Omni is the bigger of the two, which isn’t surprising. EURT focuses heavily on Bitcoin, as the single biggest crypto network. Although Ethereum is superior in many ways to the unmodified Bitcoin blockchain, the latter can be brought up to speed by modifications such as Omni. It’s not really a standard, but it’s fully compatible with Bitcoin’s own native BRC20.
The Omni Layer is a modification created to enhance the regular Bitcoin experience. It was created in 2012, and its original goal was to simplify the creation of altcoins on the basis of Bitcoin. It did it via a unique system of colored coins. The coins could be made custom and then distributed across the blockchain at the discretion of their creators.
As one of the largest BTC modifications, it was also perfectly positioned to introduce another feature — the creation of smart contracts on the basis of Bitcoin. It was announced and implemented after ETH proved to be a revolutionary solution that raised crypto scalability to previously unheard heights.
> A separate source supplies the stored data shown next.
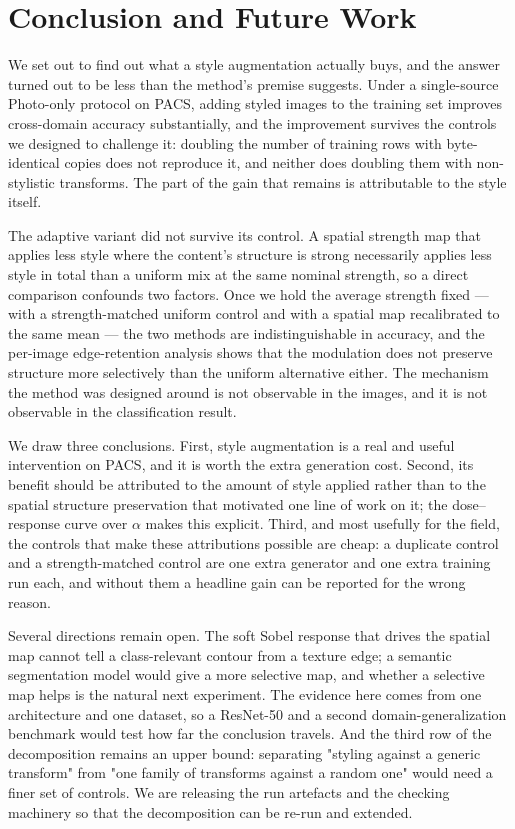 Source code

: \section{Conclusion and Future Work}
\label{sec:conclusion}

We set out to find out what a style augmentation actually buys, and the answer turned out to be less than the method's premise suggests. Under a single-source Photo-only protocol on PACS, adding styled images to the training set improves cross-domain accuracy substantially, and the improvement survives the controls we designed to challenge it: doubling the number of training rows with byte-identical copies does not reproduce it, and neither does doubling them with non-stylistic transforms. The part of the gain that remains is attributable to the style itself.

The adaptive variant did not survive its control. A spatial strength map that applies less style where the content's structure is strong necessarily applies less style in total than a uniform mix at the same nominal strength, so a direct comparison confounds two factors. Once we hold the average strength fixed --- with a strength-matched uniform control and with a spatial map recalibrated to the same mean --- the two methods are indistinguishable in accuracy, and the per-image edge-retention analysis shows that the modulation does not preserve structure more selectively than the uniform alternative either. The mechanism the method was designed around is not observable in the images, and it is not observable in the classification result.

We draw three conclusions. First, style augmentation is a real and useful intervention on PACS, and it is worth the extra generation cost. Second, its benefit should be attributed to the amount of style applied rather than to the spatial structure preservation that motivated one line of work on it; the dose--response curve over $\alpha$ makes this explicit. Third, and most usefully for the field, the controls that make these attributions possible are cheap: a duplicate control and a strength-matched control are one extra generator and one extra training run each, and without them a headline gain can be reported for the wrong reason.

Several directions remain open. The soft Sobel response that drives the spatial map cannot tell a class-relevant contour from a texture edge; a semantic segmentation model would give a more selective map, and whether a selective map helps is the natural next experiment. The evidence here comes from one architecture and one dataset, so a ResNet-50 and a second domain-generalization benchmark would test how far the conclusion travels. And the third row of the decomposition remains an upper bound: separating "styling against a generic transform" from "one family of transforms against a random one" would need a finer set of controls. We are releasing the run artefacts and the checking machinery so that the decomposition can be re-run and extended.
This layer is completely compatible with the Bitcoin blockchain. Its whole purpose is to provide additional features and not supplant the original network in any way. That’s what layers are, in the end. Omni is incredibly valuable, even though its benefits might be pretty dated by now.
Tether was originally created on Omni, and its underlying standard was this — Omni. It’s completely compatible with Bitcoin’s native standard, the BRC20. It was just too convenient to use this coin-creation tool instead of creating the altcoins the usual way. However, it was back when Tether released USDT.
EURT was created later, but Tether still decided to use Omni instead of the regular BRC20. It’s much simpler even after all these years. It doesn’t have any functional differences because EURT can still be spent on the Bitcoin blockchain even beyond the boundaries of the Omni Layer, so to speak.
It doesn’t have any particularly unique applications on Omni, besides the same processing and powering features that any other point on the BTC network can use Tether for.